For years the party has been able to shrug off the issues because they confuse – and frankly bore – most voters. And because their opponents had issues and dysfunctions of their own. Such antics do not directly influence the wealth and health of voters, and because of that, most voters don’t let the details trouble their busy lives. Ironically, because politicians are already held in such low regard by voters, MPs can get away with troubling – some would say appalling – ethical decisions because we assume the worst anyway.
But there’s no denying a worrying pattern for National. Under four consecutive leaders now, party MPs have used their privileged positions as representatives of the public in an attempt to score political points and play games. They have used private information for personal, political gain.
Yes, other parties have not been immune to scandal and poor ethical judgements. All have used ‘dark arts’, made excuses for their own and fudged small and serious indiscretions so that ethics is politics is the greyest of grey areas.
Think back to the Helen Clark years and you think of Taito Phillip Field and his Thai tiler or Chris Carter sneaking around leaving an anonymous letter about a leadership challenge against Phil Goff. You might think of Clark herself speeding across the Canterbury plains.

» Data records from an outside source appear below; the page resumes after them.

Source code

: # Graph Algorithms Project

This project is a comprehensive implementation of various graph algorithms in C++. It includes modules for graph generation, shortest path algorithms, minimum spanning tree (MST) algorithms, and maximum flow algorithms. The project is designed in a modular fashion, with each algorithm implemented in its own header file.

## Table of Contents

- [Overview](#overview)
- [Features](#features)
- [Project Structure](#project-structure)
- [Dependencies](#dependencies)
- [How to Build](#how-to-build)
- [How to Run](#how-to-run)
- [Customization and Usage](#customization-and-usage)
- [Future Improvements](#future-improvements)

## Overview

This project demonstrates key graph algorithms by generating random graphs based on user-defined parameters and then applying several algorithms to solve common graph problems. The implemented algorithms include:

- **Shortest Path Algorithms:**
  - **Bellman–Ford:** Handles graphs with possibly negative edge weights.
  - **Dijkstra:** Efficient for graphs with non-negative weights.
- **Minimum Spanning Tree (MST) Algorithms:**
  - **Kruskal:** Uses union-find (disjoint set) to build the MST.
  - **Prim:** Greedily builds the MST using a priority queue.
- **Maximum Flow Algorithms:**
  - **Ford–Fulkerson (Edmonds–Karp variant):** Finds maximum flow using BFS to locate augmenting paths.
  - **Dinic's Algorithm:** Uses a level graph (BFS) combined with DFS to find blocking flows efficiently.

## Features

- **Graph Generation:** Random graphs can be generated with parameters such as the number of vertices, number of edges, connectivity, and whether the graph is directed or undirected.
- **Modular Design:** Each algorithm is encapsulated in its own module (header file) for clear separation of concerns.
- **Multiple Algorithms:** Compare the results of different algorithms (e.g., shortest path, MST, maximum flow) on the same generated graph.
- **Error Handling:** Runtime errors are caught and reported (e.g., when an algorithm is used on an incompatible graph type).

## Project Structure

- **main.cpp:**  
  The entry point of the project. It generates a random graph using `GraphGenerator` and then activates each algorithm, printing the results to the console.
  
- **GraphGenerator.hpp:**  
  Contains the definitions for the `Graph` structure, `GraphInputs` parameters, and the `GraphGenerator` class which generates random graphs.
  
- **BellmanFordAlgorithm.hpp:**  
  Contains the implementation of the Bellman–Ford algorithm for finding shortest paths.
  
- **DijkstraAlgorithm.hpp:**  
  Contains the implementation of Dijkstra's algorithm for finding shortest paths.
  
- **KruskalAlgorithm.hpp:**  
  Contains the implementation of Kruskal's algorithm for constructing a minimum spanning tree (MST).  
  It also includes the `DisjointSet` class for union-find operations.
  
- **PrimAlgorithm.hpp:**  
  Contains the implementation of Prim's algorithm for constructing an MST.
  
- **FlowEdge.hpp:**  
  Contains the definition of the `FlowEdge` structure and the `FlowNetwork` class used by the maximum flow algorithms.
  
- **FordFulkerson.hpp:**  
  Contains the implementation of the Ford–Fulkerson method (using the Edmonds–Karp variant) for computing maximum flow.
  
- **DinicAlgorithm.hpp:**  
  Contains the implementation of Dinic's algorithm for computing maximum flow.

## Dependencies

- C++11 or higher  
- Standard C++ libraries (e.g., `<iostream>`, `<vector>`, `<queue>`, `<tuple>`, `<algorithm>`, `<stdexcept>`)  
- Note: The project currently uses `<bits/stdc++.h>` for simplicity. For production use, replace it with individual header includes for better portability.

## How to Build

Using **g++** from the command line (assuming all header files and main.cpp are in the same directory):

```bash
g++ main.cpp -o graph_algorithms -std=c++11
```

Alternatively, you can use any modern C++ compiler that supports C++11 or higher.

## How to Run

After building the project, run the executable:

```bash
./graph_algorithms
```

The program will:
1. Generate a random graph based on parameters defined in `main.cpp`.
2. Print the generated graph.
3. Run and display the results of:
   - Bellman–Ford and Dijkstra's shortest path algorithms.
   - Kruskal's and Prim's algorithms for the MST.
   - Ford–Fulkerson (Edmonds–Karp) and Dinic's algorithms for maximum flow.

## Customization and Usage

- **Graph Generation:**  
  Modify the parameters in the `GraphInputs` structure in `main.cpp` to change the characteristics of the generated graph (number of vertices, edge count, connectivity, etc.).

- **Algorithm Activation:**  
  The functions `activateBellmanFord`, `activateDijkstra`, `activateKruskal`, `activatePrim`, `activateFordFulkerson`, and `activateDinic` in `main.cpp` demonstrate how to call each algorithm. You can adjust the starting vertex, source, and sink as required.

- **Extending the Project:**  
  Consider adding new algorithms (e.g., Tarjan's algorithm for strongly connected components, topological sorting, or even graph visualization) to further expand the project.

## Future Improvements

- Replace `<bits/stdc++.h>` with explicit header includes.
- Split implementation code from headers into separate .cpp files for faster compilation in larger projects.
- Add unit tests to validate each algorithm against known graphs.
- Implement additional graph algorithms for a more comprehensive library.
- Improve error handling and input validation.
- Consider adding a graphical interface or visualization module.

And of course New Zealand First has ongoing issues with donations and its foundation.
The current government has hit issues of its own this week, struggling to keep New Zealanders returning to the country in quarantine. Its ability to deliver on flagship policies is reasonably questioned and its promise of unprecedented transparency has become a farce.
But National has a specific, recurring problem: Using power and privilege for political gain. And a complete disrespect for New Zealanders’ privacy.
The question now is whether Todd Muller is willing to ask why. He wants to be focused on new policy and campaign strategy ten weeks from an election, but as the saying goes ‘culture eats strategy for breakfast’. Unless the culture is addressed, these sort of self-inflicted wounds will keep happening. It’s surely in National’s best interests to stop excusing this behaviour as normal, hard-ball politics and face it head on.
It’s no longer tenable for National to excuse these incidents as one-offs or the perpetrators as rogue MPs. Or for Todd Muller to dismiss the behaviour because “it doesn’t support the values of the National Party I know”. I’m sure he’s right to affirm that most party members and most MPs have the country’s best interests at heart and it’s natural to defend your team. But it’s time for Muller and the party, for its own good, to admit it has a problem. Otherwise it won’t be able to face it and deal with it. And if it won’t face the problem, voters have every right to draw their own conclusions about the character of the people wanting to run the country.
Voters who have decided ethics aren’t really a vote-changing issue may well look at National’s use of private information – information that might pertain to their granny or mate or even themselves – and decide this stuff actually matters.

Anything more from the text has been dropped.